SDB:LDAP server

Jump to: navigation, search
Tested on openSUSE Recommended articles Related articles
Icon-checked.png

Icon-manual.png Icon-help.png

There are some advantages in using openSUSE's Yast2 for the basic installation. You will then get a basic working setup with the LDAP schemas needed for normal operation.

Installing the SW

  • Use your packet manager to add the "yast2-auth-server" module.
  • Restart Yast and go to Network Services and start the "Authentication Server" module.
  • Choose to start the LDAP server and choose Configure.
  • Select whether you like to install a stand-alone-, a master- or a replica-server.
  • Select whether or not to enable TLS. This is highly recommended but requires a certificate to be installed.
  • Select "Database" and then "Add"
  • Select a Base-DN in the form of "dc=example,dc=com" or "dc=test,dc=example,dc=com". This would normally mimic your network domain like example.com or test.example.com. Or use dc=local if you are not on the internet.
  • choose a password for the Administrator and then "OK".
  • You may now also setup Kerberos-Authentication (which is not explained here)
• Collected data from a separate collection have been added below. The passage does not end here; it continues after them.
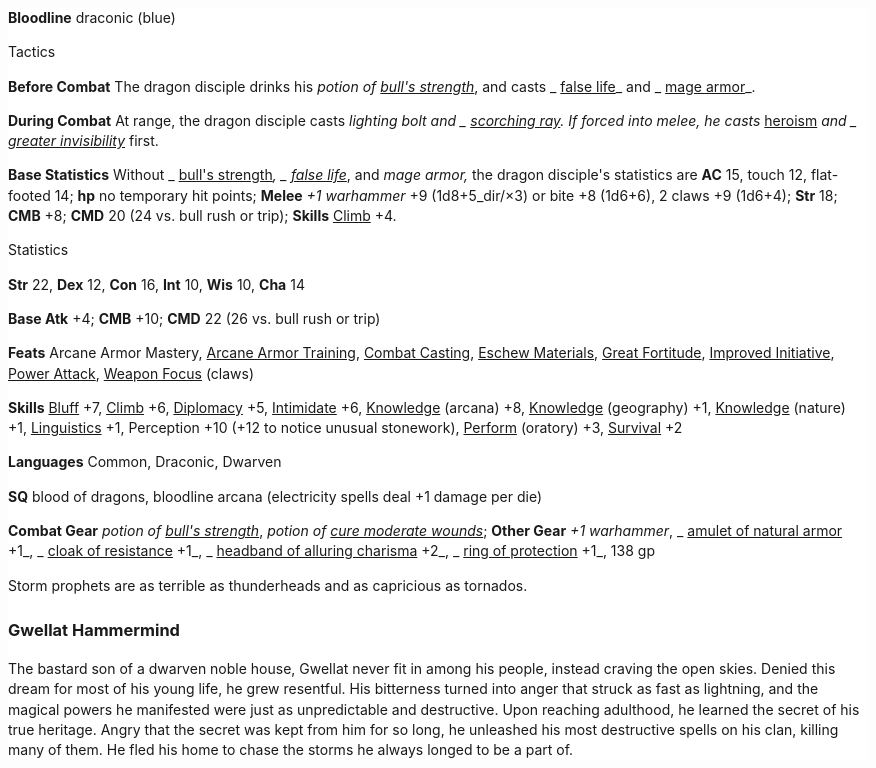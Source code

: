 **Bloodline** draconic (blue)

Tactics

**Before Combat** The dragon disciple drinks his _potion of [bull's strength](../../spells_dir/bullSStrength#_bull-s-strength)_, and casts _ [false life](../../spells_dir/falseLife#_false-life)_ and _ [mage armor](../../spells_dir/mageArmor#_mage-armor)_.

**During Combat** At range, the dragon disciple casts _lighting bolt _and _ [scorching ray](../../spells_dir/scorchingRay#_scorching-ray)_. If forced into melee, he casts_ [heroism](../../spells_dir/heroism#_heroism) _and _ [greater invisibility](../../spells_dir/invisibility#_invisibility-greater)_ first.

**Base Statistics** Without _ [bull's strength](../../spells_dir/bullSStrength#_bull-s-strength)_, _ [false life](../../spells_dir/falseLife#_false-life)_, and _mage armor,_ the dragon disciple's statistics are **AC** 15, touch 12, flat-footed 14; **hp** no temporary hit points; **Melee** _+1 warhammer_ +9 (1d8+5_dir/×3) or bite +8 (1d6+6), 2 claws +9 (1d6+4); **Str** 18; **CMB** +8; **CMD** 20 (24 vs. bull rush or trip); **Skills** [Climb](../../skills_dir/climb#_climb) +4.

Statistics

**Str** 22, **Dex** 12, **Con** 16, **Int** 10, **Wis** 10, **Cha** 14

**Base Atk** +4; **CMB** +10; **CMD** 22 (26 vs. bull rush or trip)

**Feats** Arcane Armor Mastery, [Arcane Armor Training](../../feats#_arcane-armor-training), [Combat Casting](../../feats#_combat-casting), [Eschew Materials](../../feats#_eschew-materials), [Great Fortitude](../../feats#_great-fortitude), [Improved Initiative](../../feats#_improved-initiative), [Power Attack](../../feats#_power-attack), [Weapon Focus](../../feats#_weapon-focus) (claws)

**Skills** [Bluff](../../skills_dir/bluff#_bluff) +7, [Climb](../../skills_dir/climb#_climb) +6, [Diplomacy](../../skills_dir/diplomacy#_diplomacy) +5, [Intimidate](../../skills_dir/intimidate#_intimidate) +6, [Knowledge](../../skills_dir/knowledge#_knowledge) (arcana) +8, [Knowledge](../../skills_dir/knowledge#_knowledge) (geography) +1, [Knowledge](../../skills_dir/knowledge#_knowledge) (nature) +1, [Linguistics](../../skills_dir/linguistics#_linguistics) +1, Perception +10 (+12 to notice unusual stonework), [Perform](../../skills_dir/perform#_perform) (oratory) +3, [Survival](../../skills_dir/survival#_survival) +2

**Languages** Common, Draconic, Dwarven

**SQ** blood of dragons, bloodline arcana (electricity spells deal +1 damage per die)

**Combat Gear** _potion of [bull's strength](../../spells_dir/bullSStrength#_bull-s-strength)_, _potion of [cure moderate wounds](../../spells_dir/cureModerateWounds#_cure-moderate-wounds)_; **Other Gear** _+1 warhammer_, _ [amulet of natural armor](../../magicItems_dir/wondrousItems#_amulet-of-natural-armor) +1_, _ [cloak of resistance](../../magicItems_dir/wondrousItems#_cloak-of-resistance) +1_, _ [headband of alluring charisma](../../magicItems_dir/wondrousItems#_headband-of-alluring-charisma) +2_, _ [ring of protection](../../magicItems_dir/rings#_ring-of-protection) +1_, 138 gp

Storm prophets are as terrible as thunderheads and as capricious as tornados.

### Gwellat Hammermind

The bastard son of a dwarven noble house, Gwellat never fit in among his people, instead craving the open skies. Denied this dream for most of his young life, he grew resentful. His bitterness turned into anger that struck as fast as lightning, and the magical powers he manifested were just as unpredictable and destructive. Upon reaching adulthood, he learned the secret of his true heritage. Angry that the secret was kept from him for so long, he unleashed his most destructive spells on his clan, killing many of them. He fled his home to chase the storms he always longed to be a part of.
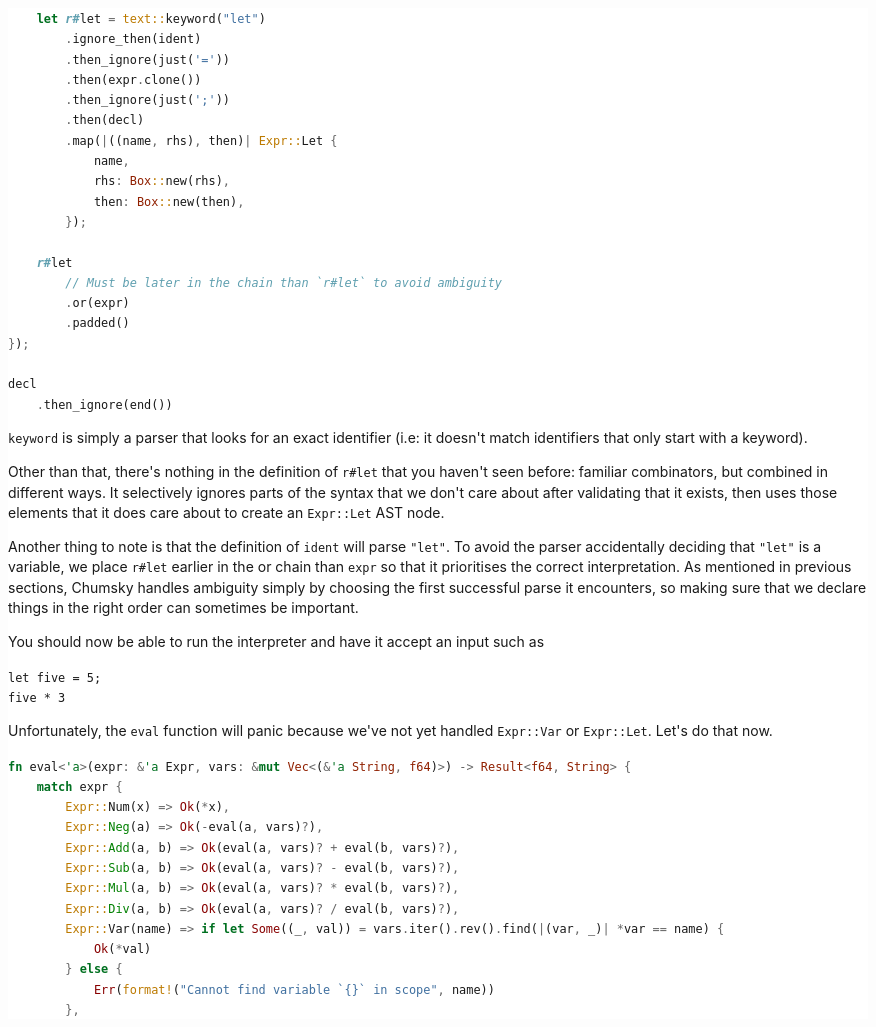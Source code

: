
 ```rust
    let r#let = text::keyword("let")
        .ignore_then(ident)
        .then_ignore(just('='))
        .then(expr.clone())
        .then_ignore(just(';'))
        .then(decl)
        .map(|((name, rhs), then)| Expr::Let {
            name,
            rhs: Box::new(rhs),
            then: Box::new(then),
        });

    r#let
        // Must be later in the chain than `r#let` to avoid ambiguity
        .or(expr)
        .padded()
});

decl
    .then_ignore(end())
```

`keyword` is simply a parser that looks for an exact identifier (i.e: it doesn't match identifiers that only start with
a keyword).

Other than that, there's nothing in the definition of `r#let` that you haven't seen before: familiar combinators, but
combined in different ways. It selectively ignores parts of the syntax that we don't care about after validating that
it exists, then uses those elements that it does care about to create an `Expr::Let` AST node.

Another thing to note is that the definition of `ident` will parse `"let"`. To avoid the parser accidentally deciding
that `"let"` is a variable, we place `r#let` earlier in the or chain than `expr` so that it prioritises the correct
interpretation. As mentioned in previous sections, Chumsky handles ambiguity simply by choosing the first successful
parse it encounters, so making sure that we declare things in the right order can sometimes be important.

You should now be able to run the interpreter and have it accept an input such as

```
let five = 5;
five * 3
```

Unfortunately, the `eval` function will panic because we've not yet handled `Expr::Var` or `Expr::Let`. Let's do that
now.

```rust
fn eval<'a>(expr: &'a Expr, vars: &mut Vec<(&'a String, f64)>) -> Result<f64, String> {
    match expr {
        Expr::Num(x) => Ok(*x),
        Expr::Neg(a) => Ok(-eval(a, vars)?),
        Expr::Add(a, b) => Ok(eval(a, vars)? + eval(b, vars)?),
        Expr::Sub(a, b) => Ok(eval(a, vars)? - eval(b, vars)?),
        Expr::Mul(a, b) => Ok(eval(a, vars)? * eval(b, vars)?),
        Expr::Div(a, b) => Ok(eval(a, vars)? / eval(b, vars)?),
        Expr::Var(name) => if let Some((_, val)) = vars.iter().rev().find(|(var, _)| *var == name) {
            Ok(*val)
        } else {
            Err(format!("Cannot find variable `{}` in scope", name))
        },
```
Testing your LDAP-server, starting and stopping

You must be able to (re)start your LDAP-server. Test it like this:

# stop your ldap server
systemctl stop slapd.service
# start your ldap server
systemctl start slapd.service
# verify your ldap server is running
systemctl status slapd.service

Your LDAP-server server must be reachable via network. To check this, run this command:

nmap localhost | grep -P '389|636'

The response to this command should contain a line

389/tcp  open  ldap

Connecting

To test if your database is properly set up, enter

slapcat

You should receive a response like

dn: dc=example,dc=com
dc: example
o: example
objectClass: organization
objectClass: dcObject
structuralObjectClass: organization
entryUUID: 7ab95c2e-0c8f-102d-9e51-5b50a42d05ab
creatorsName: cn=Administrator,dc=example,dc=com
createTimestamp: 20080901163340Z
entryCSN: 20080901163340Z#000000#00#000000
modifiersName: cn=Administrator,dc=example,dc=com
modifyTimestamp: 20080901163340Z

Adding an OU

This example assumes you chose dc=example,dc=com as base DN. To add an organizational unit do the following:

# stop your ldap server
systemctl stop slapd.service

# then create a file and add its content to your directory
cat >orgunit<<EOF
dn: ou=orgunit1,dc=example,dc=com
objectClass: top
objectClass: organizationalUnit
ou: orgunit1
description: Test orgUnit
EOF
slapadd -v -l orgunit

# start your ldap server
systemctl start slapd.service

You should receive a response like

added: "ou=orgunit1,dc=example,dc=com" (00000002)

Adding a person

This example assumes you have added orgunit1 as described above. To add a person to the directory run this code:

cat >person<<EOF
dn: cn=James Attah,ou=orgunit1,dc=Amaglobal,dc=local
objectclass: top
objectclass: person
objectclass: organizationalPerson
sn: James
cn: James Attah
EOF
slapadd -v -l person

Using an application

You can now test your ldap server using e.g. kaddressbook. Search for "John" and you will find John Johnson.